Exercise objective: Copy the data exactly, keeping every line intact.

Records:
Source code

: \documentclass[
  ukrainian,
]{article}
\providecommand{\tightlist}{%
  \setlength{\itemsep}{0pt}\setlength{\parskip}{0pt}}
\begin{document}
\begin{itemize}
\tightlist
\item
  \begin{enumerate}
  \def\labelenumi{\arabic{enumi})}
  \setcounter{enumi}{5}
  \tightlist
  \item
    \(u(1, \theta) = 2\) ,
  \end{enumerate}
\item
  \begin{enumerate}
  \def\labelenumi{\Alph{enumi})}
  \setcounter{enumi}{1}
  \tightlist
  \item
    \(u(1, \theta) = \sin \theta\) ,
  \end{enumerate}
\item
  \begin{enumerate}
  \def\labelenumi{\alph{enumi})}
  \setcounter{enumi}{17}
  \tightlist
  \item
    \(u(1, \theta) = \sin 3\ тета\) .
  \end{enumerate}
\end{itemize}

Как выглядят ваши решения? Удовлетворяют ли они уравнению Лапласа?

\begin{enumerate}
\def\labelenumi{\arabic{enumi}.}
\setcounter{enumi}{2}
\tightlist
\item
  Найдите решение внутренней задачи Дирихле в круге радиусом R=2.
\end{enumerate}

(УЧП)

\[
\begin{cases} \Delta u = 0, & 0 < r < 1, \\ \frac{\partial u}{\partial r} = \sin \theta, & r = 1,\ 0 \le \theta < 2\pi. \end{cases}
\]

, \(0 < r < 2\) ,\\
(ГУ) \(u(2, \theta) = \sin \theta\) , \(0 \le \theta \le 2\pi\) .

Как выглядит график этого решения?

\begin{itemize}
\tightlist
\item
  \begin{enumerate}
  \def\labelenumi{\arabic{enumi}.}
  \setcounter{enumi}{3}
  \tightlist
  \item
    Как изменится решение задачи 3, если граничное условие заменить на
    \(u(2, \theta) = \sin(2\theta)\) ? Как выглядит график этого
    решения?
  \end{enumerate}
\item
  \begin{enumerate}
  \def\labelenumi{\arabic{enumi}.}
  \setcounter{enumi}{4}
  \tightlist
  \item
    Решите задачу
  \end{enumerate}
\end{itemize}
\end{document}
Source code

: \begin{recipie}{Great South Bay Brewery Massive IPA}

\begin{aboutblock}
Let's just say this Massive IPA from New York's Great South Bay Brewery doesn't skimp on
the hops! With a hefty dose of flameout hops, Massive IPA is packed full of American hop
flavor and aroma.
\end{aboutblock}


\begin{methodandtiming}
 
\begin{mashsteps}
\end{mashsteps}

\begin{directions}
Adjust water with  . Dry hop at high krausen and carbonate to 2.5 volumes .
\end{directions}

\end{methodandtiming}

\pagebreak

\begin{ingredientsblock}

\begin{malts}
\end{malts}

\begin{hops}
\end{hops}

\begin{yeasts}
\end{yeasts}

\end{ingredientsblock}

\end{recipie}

Task response:
Source code

: \documentclass[
  ukrainian,
]{article}
\providecommand{\tightlist}{%
  \setlength{\itemsep}{0pt}\setlength{\parskip}{0pt}}
\begin{document}
\begin{itemize}
\tightlist
\item
  \begin{enumerate}
  \def\labelenumi{\arabic{enumi})}
  \setcounter{enumi}{5}
  \tightlist
  \item
    \(u(1, \theta) = 2\) ,
  \end{enumerate}
\item
  \begin{enumerate}
  \def\labelenumi{\Alph{enumi})}
  \setcounter{enumi}{1}
  \tightlist
  \item
    \(u(1, \theta) = \sin \theta\) ,
  \end{enumerate}
\item
  \begin{enumerate}
  \def\labelenumi{\alph{enumi})}
  \setcounter{enumi}{17}
  \tightlist
  \item
    \(u(1, \theta) = \sin 3\ тета\) .
  \end{enumerate}
\end{itemize}

Как выглядят ваши решения? Удовлетворяют ли они уравнению Лапласа?

\begin{enumerate}
\def\labelenumi{\arabic{enumi}.}
\setcounter{enumi}{2}
\tightlist
\item
  Найдите решение внутренней задачи Дирихле в круге радиусом R=2.
\end{enumerate}

(УЧП)

\[
\begin{cases} \Delta u = 0, & 0 < r < 1, \\ \frac{\partial u}{\partial r} = \sin \theta, & r = 1,\ 0 \le \theta < 2\pi. \end{cases}
\]

, \(0 < r < 2\) ,\\
(ГУ) \(u(2, \theta) = \sin \theta\) , \(0 \le \theta \le 2\pi\) .

Как выглядит график этого решения?

\begin{itemize}
\tightlist
\item
  \begin{enumerate}
  \def\labelenumi{\arabic{enumi}.}
  \setcounter{enumi}{3}
  \tightlist
  \item
    Как изменится решение задачи 3, если граничное условие заменить на
    \(u(2, \theta) = \sin(2\theta)\) ? Как выглядит график этого
    решения?
  \end{enumerate}
\item
  \begin{enumerate}
  \def\labelenumi{\arabic{enumi}.}
  \setcounter{enumi}{4}
  \tightlist
  \item
    Решите задачу
  \end{enumerate}
\end{itemize}
\end{document}
Source code

: \begin{recipie}{Great South Bay Brewery Massive IPA}

\begin{aboutblock}
Let's just say this Massive IPA from New York's Great South Bay Brewery doesn't skimp on
the hops! With a hefty dose of flameout hops, Massive IPA is packed full of American hop
flavor and aroma.
\end{aboutblock}


\begin{methodandtiming}
 
\begin{mashsteps}
\end{mashsteps}

\begin{directions}
Adjust water with  . Dry hop at high krausen and carbonate to 2.5 volumes .
\end{directions}

\end{methodandtiming}

\pagebreak

\begin{ingredientsblock}

\begin{malts}
\end{malts}

\begin{hops}
\end{hops}

\begin{yeasts}
\end{yeasts}

\end{ingredientsblock}

\end{recipie}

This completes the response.